▸ **TASK GOAL**:
Starting with the first line, transcribe the material exactly through to the last.

▸ **RECORD SET**:
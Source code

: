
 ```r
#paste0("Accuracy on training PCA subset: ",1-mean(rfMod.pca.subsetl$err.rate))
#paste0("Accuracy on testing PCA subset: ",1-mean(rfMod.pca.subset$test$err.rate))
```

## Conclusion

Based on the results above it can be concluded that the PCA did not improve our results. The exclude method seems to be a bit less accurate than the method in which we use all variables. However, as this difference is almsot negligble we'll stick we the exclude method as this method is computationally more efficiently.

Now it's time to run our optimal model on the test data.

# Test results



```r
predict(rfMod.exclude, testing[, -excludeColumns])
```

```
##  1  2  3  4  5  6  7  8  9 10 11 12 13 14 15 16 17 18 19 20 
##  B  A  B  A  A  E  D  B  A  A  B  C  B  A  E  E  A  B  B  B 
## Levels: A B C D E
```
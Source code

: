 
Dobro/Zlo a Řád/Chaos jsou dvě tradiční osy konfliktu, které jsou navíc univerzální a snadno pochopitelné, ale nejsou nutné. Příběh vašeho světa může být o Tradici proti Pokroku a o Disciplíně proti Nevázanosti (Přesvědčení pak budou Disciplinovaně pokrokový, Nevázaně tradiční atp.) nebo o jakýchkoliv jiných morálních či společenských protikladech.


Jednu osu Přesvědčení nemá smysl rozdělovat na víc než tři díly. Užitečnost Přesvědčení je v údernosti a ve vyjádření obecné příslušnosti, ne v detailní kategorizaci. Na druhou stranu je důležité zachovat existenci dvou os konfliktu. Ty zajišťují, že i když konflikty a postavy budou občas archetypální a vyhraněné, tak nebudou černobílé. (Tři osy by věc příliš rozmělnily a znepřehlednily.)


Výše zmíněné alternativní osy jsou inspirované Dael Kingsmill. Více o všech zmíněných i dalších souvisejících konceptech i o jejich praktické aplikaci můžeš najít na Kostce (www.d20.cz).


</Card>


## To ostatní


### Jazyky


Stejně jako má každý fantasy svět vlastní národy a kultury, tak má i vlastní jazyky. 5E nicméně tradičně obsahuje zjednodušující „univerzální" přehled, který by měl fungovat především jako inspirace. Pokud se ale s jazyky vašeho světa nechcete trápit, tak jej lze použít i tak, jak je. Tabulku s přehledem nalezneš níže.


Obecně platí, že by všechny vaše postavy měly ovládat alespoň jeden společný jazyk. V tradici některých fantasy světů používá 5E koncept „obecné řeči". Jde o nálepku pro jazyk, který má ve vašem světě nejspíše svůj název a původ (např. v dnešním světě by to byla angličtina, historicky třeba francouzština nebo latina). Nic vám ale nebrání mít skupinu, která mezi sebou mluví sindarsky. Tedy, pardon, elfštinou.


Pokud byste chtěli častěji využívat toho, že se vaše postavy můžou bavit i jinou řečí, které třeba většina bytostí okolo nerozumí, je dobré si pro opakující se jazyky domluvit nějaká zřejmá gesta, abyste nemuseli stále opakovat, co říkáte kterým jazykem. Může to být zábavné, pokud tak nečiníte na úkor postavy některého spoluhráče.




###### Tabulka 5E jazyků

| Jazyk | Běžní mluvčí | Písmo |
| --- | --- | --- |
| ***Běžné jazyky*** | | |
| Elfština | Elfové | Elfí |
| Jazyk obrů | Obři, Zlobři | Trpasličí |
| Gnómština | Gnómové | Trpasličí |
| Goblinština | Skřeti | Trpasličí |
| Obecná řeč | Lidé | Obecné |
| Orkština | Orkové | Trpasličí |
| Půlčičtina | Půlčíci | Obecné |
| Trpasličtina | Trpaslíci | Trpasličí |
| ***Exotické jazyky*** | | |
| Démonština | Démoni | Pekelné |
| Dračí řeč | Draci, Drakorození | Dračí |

▸ **TASK SOLUTION**:
Source code

:
 ```r
#paste0("Accuracy on training PCA subset: ",1-mean(rfMod.pca.subsetl$err.rate))
#paste0("Accuracy on testing PCA subset: ",1-mean(rfMod.pca.subset$test$err.rate))
```

## Conclusion

Based on the results above it can be concluded that the PCA did not improve our results. The exclude method seems to be a bit less accurate than the method in which we use all variables. However, as this difference is almsot negligble we'll stick we the exclude method as this method is computationally more efficiently.

Now it's time to run our optimal model on the test data.

# Test results



```r
predict(rfMod.exclude, testing[, -excludeColumns])
```

```
##  1  2  3  4  5  6  7  8  9 10 11 12 13 14 15 16 17 18 19 20 
##  B  A  B  A  A  E  D  B  A  A  B  C  B  A  E  E  A  B  B  B 
## Levels: A B C D E
```
Source code

: 
Dobro/Zlo a Řád/Chaos jsou dvě tradiční osy konfliktu, které jsou navíc univerzální a snadno pochopitelné, ale nejsou nutné. Příběh vašeho světa může být o Tradici proti Pokroku a o Disciplíně proti Nevázanosti (Přesvědčení pak budou Disciplinovaně pokrokový, Nevázaně tradiční atp.) nebo o jakýchkoliv jiných morálních či společenských protikladech.


Jednu osu Přesvědčení nemá smysl rozdělovat na víc než tři díly. Užitečnost Přesvědčení je v údernosti a ve vyjádření obecné příslušnosti, ne v detailní kategorizaci. Na druhou stranu je důležité zachovat existenci dvou os konfliktu. Ty zajišťují, že i když konflikty a postavy budou občas archetypální a vyhraněné, tak nebudou černobílé. (Tři osy by věc příliš rozmělnily a znepřehlednily.)


Výše zmíněné alternativní osy jsou inspirované Dael Kingsmill. Více o všech zmíněných i dalších souvisejících konceptech i o jejich praktické aplikaci můžeš najít na Kostce (www.d20.cz).


</Card>


## To ostatní


### Jazyky


Stejně jako má každý fantasy svět vlastní národy a kultury, tak má i vlastní jazyky. 5E nicméně tradičně obsahuje zjednodušující „univerzální" přehled, který by měl fungovat především jako inspirace. Pokud se ale s jazyky vašeho světa nechcete trápit, tak jej lze použít i tak, jak je. Tabulku s přehledem nalezneš níže.


Obecně platí, že by všechny vaše postavy měly ovládat alespoň jeden společný jazyk. V tradici některých fantasy světů používá 5E koncept „obecné řeči". Jde o nálepku pro jazyk, který má ve vašem světě nejspíše svůj název a původ (např. v dnešním světě by to byla angličtina, historicky třeba francouzština nebo latina). Nic vám ale nebrání mít skupinu, která mezi sebou mluví sindarsky. Tedy, pardon, elfštinou.


Pokud byste chtěli častěji využívat toho, že se vaše postavy můžou bavit i jinou řečí, které třeba většina bytostí okolo nerozumí, je dobré si pro opakující se jazyky domluvit nějaká zřejmá gesta, abyste nemuseli stále opakovat, co říkáte kterým jazykem. Může to být zábavné, pokud tak nečiníte na úkor postavy některého spoluhráče.




###### Tabulka 5E jazyků

| Jazyk | Běžní mluvčí | Písmo |
| --- | --- | --- |
| ***Běžné jazyky*** | | |
| Elfština | Elfové | Elfí |
| Jazyk obrů | Obři, Zlobři | Trpasličí |
| Gnómština | Gnómové | Trpasličí |
| Goblinština | Skřeti | Trpasličí |
| Obecná řeč | Lidé | Obecné |
| Orkština | Orkové | Trpasličí |
| Půlčičtina | Půlčíci | Obecné |
| Trpasličtina | Trpaslíci | Trpasličí |
| ***Exotické jazyky*** | | |
| Démonština | Démoni | Pekelné |
| Dračí řeč | Draci, Drakorození | Dračí |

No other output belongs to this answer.